Entre burrata et mozzarella, le détail qui compte n’est pas seulement le goût, mais la manière dont le fromage se comporte dans l’assiette. La difference burrata et mozzarella tient surtout à la structure, au cœur crémeux et à l’usage en cuisine. Je vais vous montrer comment les reconnaître, quand choisir l’une plutôt que l’autre, ce que cela change sur le plan nutritionnel et les erreurs que je vois le plus souvent au moment de l’achat ou du service.
Les repères essentiels pour ne pas les confondre
- La burrata est une enveloppe de pâte filée remplie de stracciatella et de crème.
- La mozzarella est homogène, plus stable et plus polyvalente à chaud.
- La burrata est plus riche et plus fragile, donc idéale en finition.
- La mozzarella au lait de bufflonne est plus dense et plus marquée que la fiordilatte, la version au lait de vache.
- Pour une salade simple, je prends souvent la burrata; pour une cuisson, la mozzarella.

Pourquoi la différence entre burrata et mozzarella change autant l’assiette
Je résume la chose de la façon la plus simple possible: la mozzarella est un fromage à pâte filée uniforme, alors que la burrata reprend cette base pour en faire une poche garnie d’un cœur crémeux. Autrement dit, la mozzarella joue la carte de la netteté, tandis que la burrata mise sur le contraste entre l’extérieur souple et l’intérieur fondant.
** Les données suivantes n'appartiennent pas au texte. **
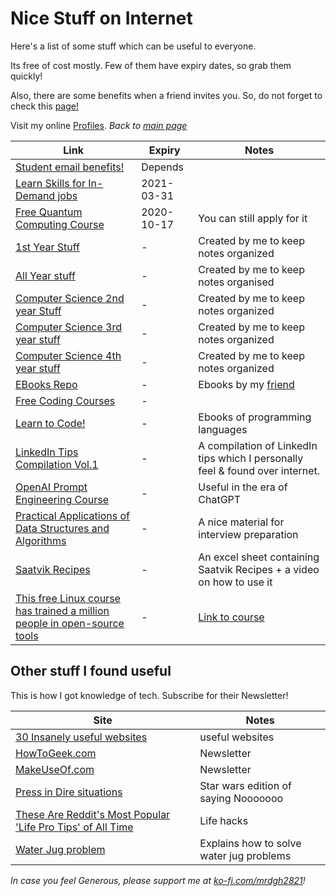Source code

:# Nice Stuff on Internet

Here's a list of some stuff which can be useful to everyone.

Its free of cost mostly. Few of them have expiry dates, so grab them quickly!

Also, there are some benefits when a friend invites you.
So, do not forget to check this [page!](./miscellaneous/invitations.md)

Visit my online [Profiles](myself-on-internet.md).
_Back to [main page](readme.md)_

| Link                                                                                                                                                                | Expiry     | Notes                                                                         |
| ------------------------------------------------------------------------------------------------------------------------------------------------------------------- | ---------- | ----------------------------------------------------------------------------- |
| [Student email benefits!](https://www.makeuseof.com/tag/discounts-edu-email-address/)                                                                               | Depends    |                                                                               |
| [Learn Skills for In-Demand jobs](https://bit.ly/30biXpr)                                                                                                           | 2021-03-31 |                                                                               |
| [Free Quantum Computing Course](https://www.qubitbyqubit.org/programs)                                                                                              | 2020-10-17 | You can still apply for it                                                    |
| [1st Year Stuff](http://bit.ly/clgstuff)                                                                                                                            | -          | Created by me to keep notes organized                                         |
| [All Year stuff](https://1drv.ms/u/s!AqbOAR5ggpjcgvh3oM5oAmT-UZ1g_g?e=G5mK7B)                                                                                       | -          | Created by me to keep notes organised                                         |
| [Computer Science 2nd year Stuff](http://bit.ly/CS2ndYR)                                                                                                            | -          | Created by me to keep notes organized                                         |
| [Computer Science 3rd year stuff](https://bit.ly/CS3rdYR)                                                                                                           | -          | Created by me to keep notes organized                                         |
| [Computer Science 4th year stuff](http://bit.ly/CS4thYR)                                                                                                            | -          | Created by me to keep notes organized                                         |
| [EBooks Repo](http://bit.ly/EBOOKSbyRAaETH)                                                                                                                         | -          | Ebooks by my [friend](https://github.com/RohitM-IN)                           |
| [Free Coding Courses](http://bit.ly/FreeCodingCourses)                                                                                                              | -          |                                                                               |
| [Learn to Code!](http://bit.ly/lrn2cde)                                                                                                                             | -          | Ebooks of programming languages                                               |
| [LinkedIn Tips Compilation Vol.1](https://bit.ly/LITipsVol1)                                                                                                        | -          | A compilation of LinkedIn tips which I personally feel & found over internet. |
| [OpenAI Prompt Engineering Course](https://learn.deeplearning.ai/)                                                                                                  | -          | Useful in the era of ChatGPT                                                  |
| [Practical Applications of Data Structures and Algorithms](https://web.archive.org/web/20210401000000*/https://www.informatik.uni-leipzig.de/~paxton/algorithmics/) | -          | A nice material for interview preparation                                     |
| [Saatvik Recipes](https://1drv.ms/f/s!AqbOAR5ggpjc7lbqt0kf37DXN1jp?embed=1)                                                                                         | -          | An excel sheet containing Saatvik Recipes + a video on how to use it          |
| [This free Linux course has trained a million people in open-source tools](https://tek.io/3cHmNf8)                                                                  | -          | [Link to course](https://bit.ly/33aSZEh)                                      |

## Other stuff I found useful

This is how I got knowledge of tech. Subscribe for their Newsletter!

| Site                                                                                  | Notes                                    |
| ------------------------------------------------------------------------------------- | ---------------------------------------- |
| [30 Insanely useful websites](https://www.makeuseof.com/tag/more-useful-websites/)    | useful websites                          |
| [HowToGeek.com](https://www.howtogeek.com/page/newsletter/)                           | Newsletter                               |
| [MakeUseOf.com](https://www.makeuseof.com/page/newsletter/)                           | Newsletter                               |
| [Press in Dire situations](https://theuselessweb.site/nooooooooooooooo/)              | Star wars edition of saying Nooooooo     |
| [These Are Reddit's Most Popular 'Life Pro Tips' of All Time](https://bit.ly/3dUAjww) | Life hacks                               |
| [Water Jug problem](https://bit.ly/39JH6sb)                                           | Explains how to solve water jug problems |

_In case you feel Generous, please support me at [ko-fi.com/mrdgh2821](https://ko-fi.com/mrdgh2821)!_
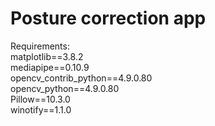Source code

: # Posture correction app

Requirements:<br/>
matplotlib==3.8.2<br/>
mediapipe==0.10.9<br/>
opencv_contrib_python==4.9.0.80<br/>
opencv_python==4.9.0.80<br/>
Pillow==10.3.0<br/>
winotify==1.1.0<br/>
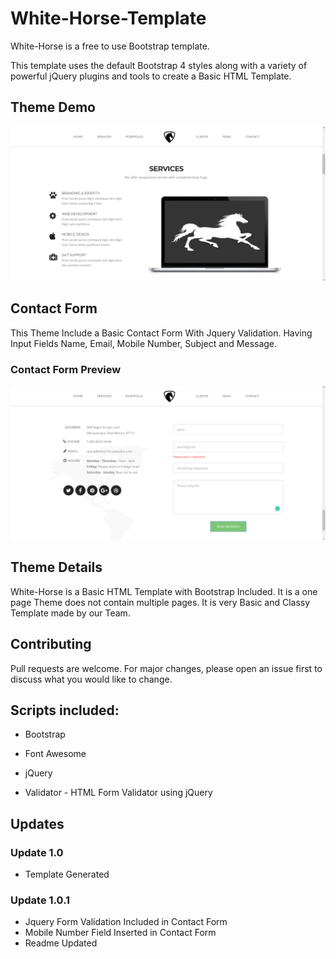 # White-Horse-Template


White-Horse is a free to use Bootstrap template.

This template uses the default Bootstrap 4 styles along with a variety of powerful jQuery plugins and tools to create a Basic HTML Template.

  

## Theme Demo

![White-Horse-Template](Theme-Preview/White-Horse-Template-Preview.png)

  

## Contact Form

This Theme Include a Basic Contact Form With Jquery Validation. Having Input Fields Name, Email, Mobile Number, Subject and Message.

### Contact Form Preview

![White-Horse-Template](Theme-Preview/Contact-Form-Preview.png)

## Theme Details

White-Horse is a Basic HTML Template with Bootstrap Included. It is a one page Theme does not contain multiple pages. It is very Basic and Classy Template made by our Team.

  

## Contributing

Pull requests are welcome. For major changes, please open an issue first to discuss what you would like to change.

  

## Scripts included:

* Bootstrap

* Font Awesome

* jQuery

* Validator - HTML Form Validator using jQuery


## Updates

### Update 1.0
* Template Generated

### Update 1.0.1
* Jquery Form Validation Included in Contact Form
* Mobile Number Field Inserted in Contact Form
* Readme Updated

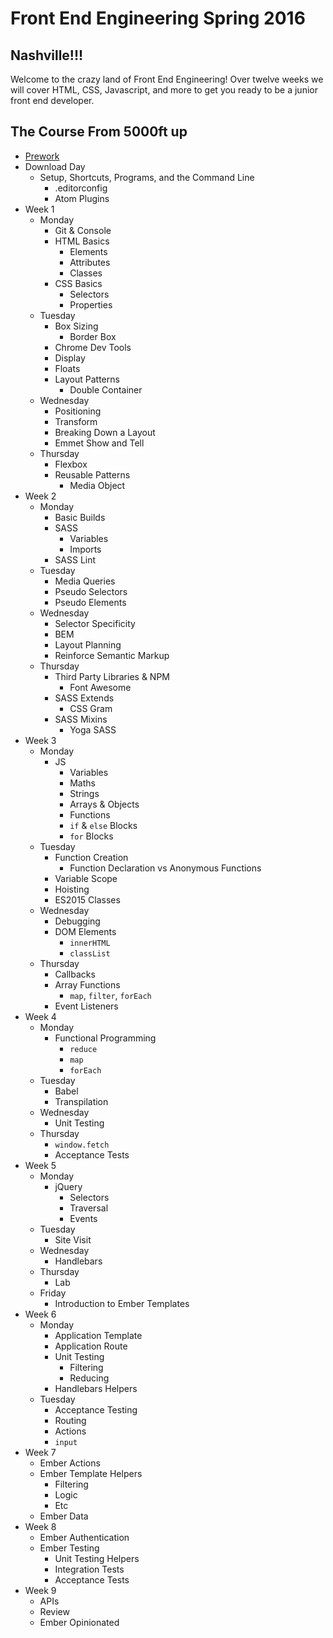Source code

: # Front End Engineering Spring 2016

## Nashville!!!

Welcome to the crazy land of Front End Engineering!
Over twelve weeks we will cover HTML, CSS, Javascript, and more to get you ready to be a junior front end developer.

## The Course From 5000ft up

* [Prework](prework/index.html)
* Download Day
  - Setup, Shortcuts, Programs, and the Command Line
    * .editorconfig
    * Atom Plugins
* Week 1
  - Monday
    * Git & Console
    * HTML Basics
      - Elements
      - Attributes
      - Classes
    * CSS Basics
      - Selectors
      - Properties
  - Tuesday
    * Box Sizing
      - Border Box
    * Chrome Dev Tools
    * Display
    * Floats
    * Layout Patterns
      - Double Container
  - Wednesday
    * Positioning
    * Transform
    * Breaking Down a Layout
    * Emmet Show and Tell
  - Thursday
    * Flexbox
    * Reusable Patterns
      - Media Object
* Week 2
  - Monday
    * Basic Builds
    * SASS
      - Variables
      - Imports
    * SASS Lint
  - Tuesday
    * Media Queries
    * Pseudo Selectors
    * Pseudo Elements
  - Wednesday
    * Selector Specificity
    * BEM
    * Layout Planning
    * Reinforce Semantic Markup
  - Thursday
    * Third Party Libraries & NPM
      - Font Awesome
    * SASS Extends
      - CSS Gram
    * SASS Mixins
      - Yoga SASS
* Week 3
  - Monday
    * JS
      - Variables
      - Maths
      - Strings
      - Arrays & Objects
      - Functions
      - `if` & `else` Blocks
      - `for` Blocks
  - Tuesday
    * Function Creation
      - Function Declaration vs Anonymous Functions
    * Variable Scope
    * Hoisting
    * ES2015 Classes
  - Wednesday
    * Debugging
    * DOM Elements
      - `innerHTML`
      - `classList`
  - Thursday
    * Callbacks
    * Array Functions
      - `map`, `filter`, `forEach`
    * Event Listeners
* Week 4
  - Monday
    * Functional Programming
      - `reduce`
      - `map`
      - `forEach`
  - Tuesday
    * Babel
    * Transpilation
  - Wednesday
    * Unit Testing
  - Thursday
    * `window.fetch`
    * Acceptance Tests
* Week 5
  - Monday
    * jQuery
      - Selectors
      - Traversal
      - Events
  - Tuesday
    * Site Visit
  - Wednesday
    * Handlebars
  - Thursday
    * Lab
  - Friday
    * Introduction to Ember Templates
* Week 6
  - Monday
    * Application Template
    * Application Route
    * Unit Testing
      - Filtering
      - Reducing
    * Handlebars Helpers
  - Tuesday
    * Acceptance Testing
    * Routing
    * Actions
    * `input`
* Week 7
  - Ember Actions
  - Ember Template Helpers
    * Filtering
    * Logic
    * Etc
  - Ember Data
* Week 8
  - Ember Authentication
  - Ember Testing
    * Unit Testing Helpers
    + Integration Tests
    + Acceptance Tests
* Week 9
  - APIs
  - Review
  - Ember Opinionated
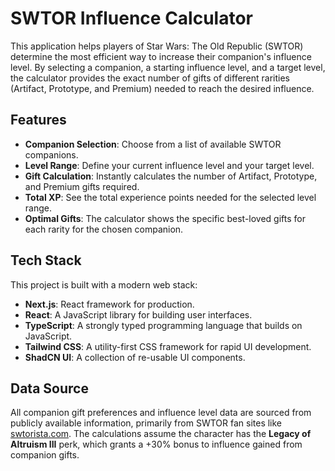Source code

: # SWTOR Influence Calculator

This application helps players of Star Wars: The Old Republic (SWTOR) determine the most efficient way to increase their companion's influence level. By selecting a companion, a starting influence level, and a target level, the calculator provides the exact number of gifts of different rarities (Artifact, Prototype, and Premium) needed to reach the desired influence.

## Features

- **Companion Selection**: Choose from a list of available SWTOR companions.
- **Level Range**: Define your current influence level and your target level.
- **Gift Calculation**: Instantly calculates the number of Artifact, Prototype, and Premium gifts required.
- **Total XP**: See the total experience points needed for the selected level range.
- **Optimal Gifts**: The calculator shows the specific best-loved gifts for each rarity for the chosen companion.

## Tech Stack

This project is built with a modern web stack:

- **Next.js**: React framework for production.
- **React**: A JavaScript library for building user interfaces.
- **TypeScript**: A strongly typed programming language that builds on JavaScript.
- **Tailwind CSS**: A utility-first CSS framework for rapid UI development.
- **ShadCN UI**: A collection of re-usable UI components.

## Data Source

All companion gift preferences and influence level data are sourced from publicly available information, primarily from SWTOR fan sites like [swtorista.com](https://swtorista.com/). The calculations assume the character has the **Legacy of Altruism III** perk, which grants a +30% bonus to influence gained from companion gifts.
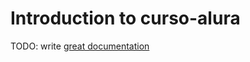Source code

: # Introduction to curso-alura

TODO: write [great documentation](http://jacobian.org/writing/what-to-write/)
Le mot stracciatella, ici, désigne la garniture de fils de pâte filée mélangés à la crème. C’est ce centre qui donne à la burrata sa texture presque coulante. Sur le plan du goût, la burrata est donc plus ronde, plus beurrée et plus enveloppante; la mozzarella reste plus discrète, plus lactée et plus facile à intégrer dans une recette sans la dominer.
| Critère | Burrata | Mozzarella |
|---|---|---|
| Structure | Enveloppe de pâte filée avec cœur de stracciatella et de crème | Pâte filée homogène, sans garniture intérieure |
| Texture | Extérieur souple, intérieur crémeux et parfois presque coulant | Ferme et élastique, plus régulière à la coupe |
| Goût | Plus riche, plus lacté, plus gourmand | Plus net, plus léger, plus discret |
| Usage | À servir en finition, sur salade, tartine ou antipasti | À cuisiner, gratiner, poêler ou utiliser sur pizza |
| Fragilité | Très élevée, surtout une fois ouverte | Plus stable, surtout en version à faible humidité |
Si je ne devais garder qu’une image mentale, ce serait celle-ci: la mozzarella est un bloc souple, la burrata est un petit écrin à ouvrir au dernier moment. Cette différence de structure explique presque tout le reste, y compris le choix en cuisine. Une fois ce repère posé, le plus utile est de savoir les reconnaître sans se tromper au moment de l’achat.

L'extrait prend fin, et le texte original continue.